Absent owner, didn’t do any marketing, open during the day and closed early in the evening (opposite of you), rural area (small town) next to a state highway, Inflated purchase price for what we really got. Owner willing to finance part of the purchase price. The only difference is that the owner showed us P & L’s that were really inflated (we found out later from former employee’s that sales were thousands less) and he would never show us his tax returns for the business - he said he had his other businesses incorporated into (farm, other pizza place, etc.). Since we were greenies we had no idea what to ask for or what to look for.
He owns another pizza place in another small town about 30 miles away and just told us yesterday that he is in the works of selling it to a guy from Indiana. I hope that guy backs out . . .I’m sure he’s paying way too much money for it.
gobpile - His situation is totally different from yours. You made the mistake of not consulting an accountant. You were asking to get ripped off and when you ask to get ripped off you usually do.
This guy would be going in with almost no risk. If the place is losing a bunch of money instead of being roughly break even, he just does not pay the seller financing. The seller probably won’t even try to sue him because he knows he will never get a dime. All that is at risk here is $7k.
Being that they are only open in the evening, he doesn’t even have to run it absentee. He can just work this as a second job.
You went in with substantial risk, this guy is going in with almost none.
Is there anyone who would disagree that what you put into this business you get out?
So the question is have you got the right stuff to put into the business to get the right stuff out of it.
Who is a successful pizza opertator? Where have they come from? What skills have they brought to the business? There is no one right answer.
Plan to succeed or fail to plan? I came across a large frachisor who really impressed on every franchisee that they must write their own business plans. Not pay someone to do it, their accountants or a consultant. Do it for yourself understand the business from the ground up what makes it profitable, whats in the control of the owner/operator and whats not.
If you’ve done your business plan the answers will be revealed. Project the sales the number of pizzas and the number of employees and the catchment area and the market share you’ll need to do 14 a week the redemention rate you’re likely need on your marketing and what the spend will need to be. Seems pretty involved. Put the time in at the start the end results will take care of itself.
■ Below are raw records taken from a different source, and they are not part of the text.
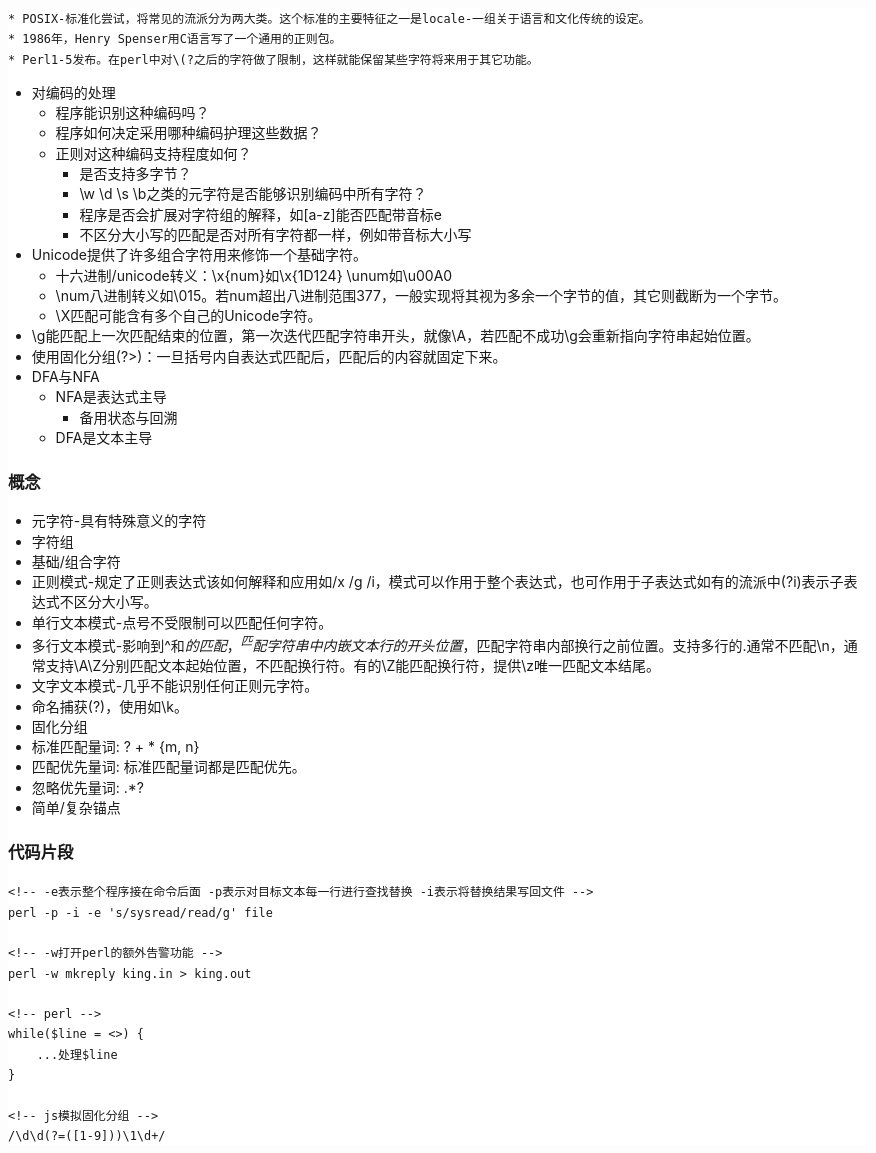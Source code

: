 	* POSIX-标准化尝试，将常见的流派分为两大类。这个标准的主要特征之一是locale-一组关于语言和文化传统的设定。
	* 1986年，Henry Spenser用C语言写了一个通用的正则包。
	* Perl1-5发布。在perl中对\(?之后的字符做了限制，这样就能保留某些字符将来用于其它功能。
* 对编码的处理
	* 程序能识别这种编码吗？
	* 程序如何决定采用哪种编码护理这些数据？
	* 正则对这种编码支持程度如何？
		* 是否支持多字节？
		* \w \d \s \b之类的元字符是否能够识别编码中所有字符？
		* 程序是否会扩展对字符组的解释，如[a-z]能否匹配带音标e
		* 不区分大小写的匹配是否对所有字符都一样，例如带音标大小写
* Unicode提供了许多组合字符用来修饰一个基础字符。
	* 十六进制/unicode转义：\x{num}如\x{1D124} \unum如\u00A0
	* \num八进制转义如\015。若num超出八进制范围377，一般实现将其视为多余一个字节的值，其它则截断为一个字节。
	* \X匹配可能含有多个自己的Unicode字符。
* \g能匹配上一次匹配结束的位置，第一次迭代匹配字符串开头，就像\A，若匹配不成功\g会重新指向字符串起始位置。
* 使用固化分组(?>)：一旦括号内自表达式匹配后，匹配后的内容就固定下来。
* DFA与NFA
	* NFA是表达式主导
		* 备用状态与回溯
	* DFA是文本主导

###  概念

* 元字符-具有特殊意义的字符
* 字符组
* 基础/组合字符
* 正则模式-规定了正则表达式该如何解释和应用如/x /g /i，模式可以作用于整个表达式，也可作用于子表达式如有的流派中(?i)表示子表达式不区分大小写。
* 单行文本模式-点号不受限制可以匹配任何字符。
* 多行文本模式-影响到^和$的匹配，^匹配字符串中内嵌文本行的开头位置，$匹配字符串内部换行之前位置。支持多行的.通常不匹配\n，通常支持\A\Z分别匹配文本起始位置，不匹配换行符。有的\Z能匹配换行符，提供\z唯一匹配文本结尾。
* 文字文本模式-几乎不能识别任何正则元字符。
* 命名捕获(?<name>)，使用如\k<name>。
* 固化分组
* 标准匹配量词: ? + * {m, n}
* 匹配优先量词: 标准匹配量词都是匹配优先。
* 忽略优先量词: .\*?
* 简单/复杂锚点

### 代码片段

```
<!-- -e表示整个程序接在命令后面 -p表示对目标文本每一行进行查找替换 -i表示将替换结果写回文件 -->
perl -p -i -e 's/sysread/read/g' file

<!-- -w打开perl的额外告警功能 -->
perl -w mkreply king.in > king.out

<!-- perl -->
while($line = <>) {
	...处理$line
}

<!-- js模拟固化分组 -->
/\d\d(?=([1-9]))\1\d+/
```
I wish I was in a position to buy everyone of the stores where the owner/operators have never taken the time to understand their businesses and do a business plan. What are the strenghts, weaknesses, opportunities and threats to the business. What is the competition? Where is the road map for making the business be what you want it to be.
I thought I was doing a great job taking a store from 8k to 13.5k in around six months. In the following year my successor took the store from 13.5K to 32K. Who had the better plan. It’s not all about the volume either there was more fat to cut from the business too.
I stuck around for that year to watch my successor and learn.